Exercise objective »
Restate word for word the span that opens with the line containing "## [0.0.1] 03.01.2023" and closes with the final line of the data; give only those lines.

======== Records for the exercise ========

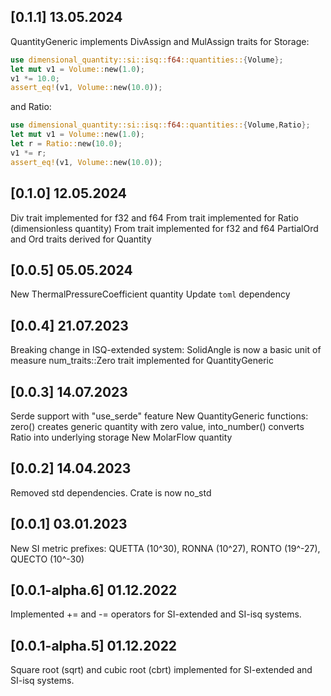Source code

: ## [0.1.1] 13.05.2024
QuantityGeneric implements DivAssign and MulAssign traits for Storage:
```rust
use dimensional_quantity::si::isq::f64::quantities::{Volume};
let mut v1 = Volume::new(1.0);
v1 *= 10.0;
assert_eq!(v1, Volume::new(10.0));
```
and Ratio:

```rust
use dimensional_quantity::si::isq::f64::quantities::{Volume,Ratio};
let mut v1 = Volume::new(1.0);
let r = Ratio::new(10.0);
v1 *= r;
assert_eq!(v1, Volume::new(10.0));
```
## [0.1.0] 12.05.2024
Div<Quantity> trait implemented for f32 and f64
From<Num> trait implemented for Ratio (dimensionless quantity)
From<Ratio> trait implemented for f32 and f64
PartialOrd and Ord traits derived for Quantity

## [0.0.5] 05.05.2024
New ThermalPressureCoefficient quantity
Update `toml` dependency
## [0.0.4] 21.07.2023
Breaking change in ISQ-extended system: SolidAngle is now a basic unit of measure
num_traits::Zero trait implemented for QuantityGeneric

## [0.0.3] 14.07.2023
Serde support with "use_serde" feature
New QuantityGeneric functions: zero() creates generic quantity with zero value, into_number() converts Ratio into underlying storage
New MolarFlow quantity

## [0.0.2] 14.04.2023
Removed std dependencies. Crate is now no_std


## [0.0.1] 03.01.2023
New SI metric prefixes: QUETTA (10^30), RONNA (10^27), RONTO (19^-27), QUECTO (10^-30)

## [0.0.1-alpha.6] 01.12.2022
Implemented += and -= operators for SI-extended and SI-isq systems.

## [0.0.1-alpha.5] 01.12.2022
Square root (sqrt) and cubic root (cbrt) implemented for SI-extended and SI-isq systems.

========

Answer box »
## [0.0.1] 03.01.2023
New SI metric prefixes: QUETTA (10^30), RONNA (10^27), RONTO (19^-27), QUECTO (10^-30)

## [0.0.1-alpha.6] 01.12.2022
Implemented += and -= operators for SI-extended and SI-isq systems.

## [0.0.1-alpha.5] 01.12.2022
Square root (sqrt) and cubic root (cbrt) implemented for SI-extended and SI-isq systems.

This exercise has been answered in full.